[[ EXTRACTED ENTRIES, beginning ]]
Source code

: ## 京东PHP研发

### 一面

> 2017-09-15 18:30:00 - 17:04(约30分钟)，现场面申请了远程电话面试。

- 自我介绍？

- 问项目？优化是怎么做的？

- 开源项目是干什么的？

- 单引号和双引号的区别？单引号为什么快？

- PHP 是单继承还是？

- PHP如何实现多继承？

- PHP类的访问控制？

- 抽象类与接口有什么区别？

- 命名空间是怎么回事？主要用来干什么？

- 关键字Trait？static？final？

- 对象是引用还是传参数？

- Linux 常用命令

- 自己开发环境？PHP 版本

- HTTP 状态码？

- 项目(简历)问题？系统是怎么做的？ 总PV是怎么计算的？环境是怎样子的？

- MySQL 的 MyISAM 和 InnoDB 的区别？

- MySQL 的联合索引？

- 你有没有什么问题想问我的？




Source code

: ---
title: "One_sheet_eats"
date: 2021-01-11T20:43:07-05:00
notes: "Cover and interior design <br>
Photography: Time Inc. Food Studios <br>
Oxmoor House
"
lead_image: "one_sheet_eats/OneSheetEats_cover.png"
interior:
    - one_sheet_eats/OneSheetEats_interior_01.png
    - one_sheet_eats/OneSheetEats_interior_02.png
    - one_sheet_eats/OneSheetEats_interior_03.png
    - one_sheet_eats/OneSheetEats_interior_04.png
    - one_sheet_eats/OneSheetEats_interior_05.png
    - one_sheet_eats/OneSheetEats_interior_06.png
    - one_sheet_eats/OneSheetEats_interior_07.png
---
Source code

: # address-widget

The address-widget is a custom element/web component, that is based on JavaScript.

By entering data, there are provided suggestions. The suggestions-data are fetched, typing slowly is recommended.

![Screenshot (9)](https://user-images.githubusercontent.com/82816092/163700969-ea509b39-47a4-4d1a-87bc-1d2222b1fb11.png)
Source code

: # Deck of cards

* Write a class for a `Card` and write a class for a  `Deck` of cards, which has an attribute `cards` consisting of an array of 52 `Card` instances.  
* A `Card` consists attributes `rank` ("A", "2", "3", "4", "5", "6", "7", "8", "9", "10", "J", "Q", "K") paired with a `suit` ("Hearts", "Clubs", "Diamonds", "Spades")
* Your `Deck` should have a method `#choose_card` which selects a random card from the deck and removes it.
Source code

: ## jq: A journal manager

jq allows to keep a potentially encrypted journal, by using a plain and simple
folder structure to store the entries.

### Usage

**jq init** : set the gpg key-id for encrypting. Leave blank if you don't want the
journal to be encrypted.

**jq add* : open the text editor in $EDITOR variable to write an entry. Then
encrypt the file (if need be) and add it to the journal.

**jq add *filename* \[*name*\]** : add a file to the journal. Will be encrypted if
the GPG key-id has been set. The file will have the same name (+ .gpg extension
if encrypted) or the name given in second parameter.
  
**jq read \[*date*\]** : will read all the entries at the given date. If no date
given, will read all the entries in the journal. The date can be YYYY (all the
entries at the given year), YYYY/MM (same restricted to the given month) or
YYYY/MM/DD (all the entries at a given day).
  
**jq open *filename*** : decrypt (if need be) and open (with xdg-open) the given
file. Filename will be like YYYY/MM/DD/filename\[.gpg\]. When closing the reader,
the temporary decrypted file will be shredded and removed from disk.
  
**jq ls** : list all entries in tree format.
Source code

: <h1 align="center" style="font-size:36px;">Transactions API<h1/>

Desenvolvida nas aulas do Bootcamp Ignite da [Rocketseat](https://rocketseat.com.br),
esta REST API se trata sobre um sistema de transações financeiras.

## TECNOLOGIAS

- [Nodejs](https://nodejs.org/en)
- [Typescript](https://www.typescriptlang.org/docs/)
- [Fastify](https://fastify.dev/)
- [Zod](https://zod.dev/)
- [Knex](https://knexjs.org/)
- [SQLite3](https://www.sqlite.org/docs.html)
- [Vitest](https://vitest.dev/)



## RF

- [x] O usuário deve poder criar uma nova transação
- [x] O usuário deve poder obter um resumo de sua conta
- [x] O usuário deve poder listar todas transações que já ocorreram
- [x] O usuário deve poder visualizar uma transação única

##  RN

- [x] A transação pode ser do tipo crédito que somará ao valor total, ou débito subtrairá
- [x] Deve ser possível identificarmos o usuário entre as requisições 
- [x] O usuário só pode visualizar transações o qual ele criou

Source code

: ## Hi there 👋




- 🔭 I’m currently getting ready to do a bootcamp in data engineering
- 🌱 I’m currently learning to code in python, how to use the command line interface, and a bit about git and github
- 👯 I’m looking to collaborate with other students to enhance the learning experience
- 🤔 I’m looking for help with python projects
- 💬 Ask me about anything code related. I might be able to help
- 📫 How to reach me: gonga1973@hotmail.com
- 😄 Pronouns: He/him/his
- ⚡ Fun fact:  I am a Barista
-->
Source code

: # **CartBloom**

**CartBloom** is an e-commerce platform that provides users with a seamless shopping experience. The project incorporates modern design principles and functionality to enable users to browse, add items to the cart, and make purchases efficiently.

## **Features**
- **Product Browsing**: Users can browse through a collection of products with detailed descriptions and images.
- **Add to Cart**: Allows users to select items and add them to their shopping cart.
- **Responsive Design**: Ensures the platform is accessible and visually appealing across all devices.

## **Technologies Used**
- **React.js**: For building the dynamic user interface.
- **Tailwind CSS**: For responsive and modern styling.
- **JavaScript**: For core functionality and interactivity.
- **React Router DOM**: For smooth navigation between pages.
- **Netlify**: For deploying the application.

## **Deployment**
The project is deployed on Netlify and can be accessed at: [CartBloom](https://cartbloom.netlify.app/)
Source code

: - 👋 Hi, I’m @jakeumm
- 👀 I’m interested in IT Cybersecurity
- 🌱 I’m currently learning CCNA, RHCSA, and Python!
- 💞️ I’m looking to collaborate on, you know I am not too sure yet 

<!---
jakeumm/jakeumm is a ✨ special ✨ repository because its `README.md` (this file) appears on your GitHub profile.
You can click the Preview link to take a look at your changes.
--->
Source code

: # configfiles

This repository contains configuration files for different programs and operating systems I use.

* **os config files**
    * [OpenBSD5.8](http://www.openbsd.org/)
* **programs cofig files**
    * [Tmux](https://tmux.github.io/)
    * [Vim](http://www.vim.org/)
[[ EXTRACTED ENTRIES, end ]]
● WORK ORDER
Set down all of the lines above without altering a word.

● WRITTEN SOLUTION
Source code

: ## 京东PHP研发

### 一面

> 2017-09-15 18:30:00 - 17:04(约30分钟)，现场面申请了远程电话面试。

- 自我介绍？

- 问项目？优化是怎么做的？

- 开源项目是干什么的？

- 单引号和双引号的区别？单引号为什么快？

- PHP 是单继承还是？

- PHP如何实现多继承？

- PHP类的访问控制？

- 抽象类与接口有什么区别？

- 命名空间是怎么回事？主要用来干什么？

- 关键字Trait？static？final？

- 对象是引用还是传参数？

- Linux 常用命令

- 自己开发环境？PHP 版本

- HTTP 状态码？

- 项目(简历)问题？系统是怎么做的？ 总PV是怎么计算的？环境是怎样子的？

- MySQL 的 MyISAM 和 InnoDB 的区别？

- MySQL 的联合索引？

- 你有没有什么问题想问我的？




Source code

: ---
title: "One_sheet_eats"
date: 2021-01-11T20:43:07-05:00
notes: "Cover and interior design <br>
Photography: Time Inc. Food Studios <br>
Oxmoor House
"
lead_image: "one_sheet_eats/OneSheetEats_cover.png"
interior:
    - one_sheet_eats/OneSheetEats_interior_01.png
    - one_sheet_eats/OneSheetEats_interior_02.png
    - one_sheet_eats/OneSheetEats_interior_03.png
    - one_sheet_eats/OneSheetEats_interior_04.png
    - one_sheet_eats/OneSheetEats_interior_05.png
    - one_sheet_eats/OneSheetEats_interior_06.png
    - one_sheet_eats/OneSheetEats_interior_07.png
---
Source code

: # address-widget

The address-widget is a custom element/web component, that is based on JavaScript.

By entering data, there are provided suggestions. The suggestions-data are fetched, typing slowly is recommended.

![Screenshot (9)](https://user-images.githubusercontent.com/82816092/163700969-ea509b39-47a4-4d1a-87bc-1d2222b1fb11.png)
Source code

: # Deck of cards

* Write a class for a `Card` and write a class for a  `Deck` of cards, which has an attribute `cards` consisting of an array of 52 `Card` instances.  
* A `Card` consists attributes `rank` ("A", "2", "3", "4", "5", "6", "7", "8", "9", "10", "J", "Q", "K") paired with a `suit` ("Hearts", "Clubs", "Diamonds", "Spades")
* Your `Deck` should have a method `#choose_card` which selects a random card from the deck and removes it.
Source code

: ## jq: A journal manager

jq allows to keep a potentially encrypted journal, by using a plain and simple
folder structure to store the entries.

### Usage

**jq init** : set the gpg key-id for encrypting. Leave blank if you don't want the
journal to be encrypted.

**jq add* : open the text editor in $EDITOR variable to write an entry. Then
encrypt the file (if need be) and add it to the journal.

**jq add *filename* \[*name*\]** : add a file to the journal. Will be encrypted if
the GPG key-id has been set. The file will have the same name (+ .gpg extension
if encrypted) or the name given in second parameter.
  
**jq read \[*date*\]** : will read all the entries at the given date. If no date
given, will read all the entries in the journal. The date can be YYYY (all the
entries at the given year), YYYY/MM (same restricted to the given month) or
YYYY/MM/DD (all the entries at a given day).
  
**jq open *filename*** : decrypt (if need be) and open (with xdg-open) the given
file. Filename will be like YYYY/MM/DD/filename\[.gpg\]. When closing the reader,
the temporary decrypted file will be shredded and removed from disk.
  
**jq ls** : list all entries in tree format.
Source code

: <h1 align="center" style="font-size:36px;">Transactions API<h1/>

Desenvolvida nas aulas do Bootcamp Ignite da [Rocketseat](https://rocketseat.com.br),
esta REST API se trata sobre um sistema de transações financeiras.

## TECNOLOGIAS

- [Nodejs](https://nodejs.org/en)
- [Typescript](https://www.typescriptlang.org/docs/)
- [Fastify](https://fastify.dev/)
- [Zod](https://zod.dev/)
- [Knex](https://knexjs.org/)
- [SQLite3](https://www.sqlite.org/docs.html)
- [Vitest](https://vitest.dev/)



## RF

- [x] O usuário deve poder criar uma nova transação
- [x] O usuário deve poder obter um resumo de sua conta
- [x] O usuário deve poder listar todas transações que já ocorreram
- [x] O usuário deve poder visualizar uma transação única

##  RN

- [x] A transação pode ser do tipo crédito que somará ao valor total, ou débito subtrairá
- [x] Deve ser possível identificarmos o usuário entre as requisições 
- [x] O usuário só pode visualizar transações o qual ele criou

Source code

: ## Hi there 👋




- 🔭 I’m currently getting ready to do a bootcamp in data engineering
- 🌱 I’m currently learning to code in python, how to use the command line interface, and a bit about git and github
- 👯 I’m looking to collaborate with other students to enhance the learning experience
- 🤔 I’m looking for help with python projects
- 💬 Ask me about anything code related. I might be able to help
- 📫 How to reach me: gonga1973@hotmail.com
- 😄 Pronouns: He/him/his
- ⚡ Fun fact:  I am a Barista
-->
Source code

: # **CartBloom**

**CartBloom** is an e-commerce platform that provides users with a seamless shopping experience. The project incorporates modern design principles and functionality to enable users to browse, add items to the cart, and make purchases efficiently.

## **Features**
- **Product Browsing**: Users can browse through a collection of products with detailed descriptions and images.
- **Add to Cart**: Allows users to select items and add them to their shopping cart.
- **Responsive Design**: Ensures the platform is accessible and visually appealing across all devices.

## **Technologies Used**
- **React.js**: For building the dynamic user interface.
- **Tailwind CSS**: For responsive and modern styling.
- **JavaScript**: For core functionality and interactivity.
- **React Router DOM**: For smooth navigation between pages.
- **Netlify**: For deploying the application.

## **Deployment**
The project is deployed on Netlify and can be accessed at: [CartBloom](https://cartbloom.netlify.app/)
Source code

: - 👋 Hi, I’m @jakeumm
- 👀 I’m interested in IT Cybersecurity
- 🌱 I’m currently learning CCNA, RHCSA, and Python!
- 💞️ I’m looking to collaborate on, you know I am not too sure yet 

<!---
jakeumm/jakeumm is a ✨ special ✨ repository because its `README.md` (this file) appears on your GitHub profile.
You can click the Preview link to take a look at your changes.
--->
Source code

: # configfiles

This repository contains configuration files for different programs and operating systems I use.

* **os config files**
    * [OpenBSD5.8](http://www.openbsd.org/)
* **programs cofig files**
    * [Tmux](https://tmux.github.io/)
    * [Vim](http://www.vim.org/)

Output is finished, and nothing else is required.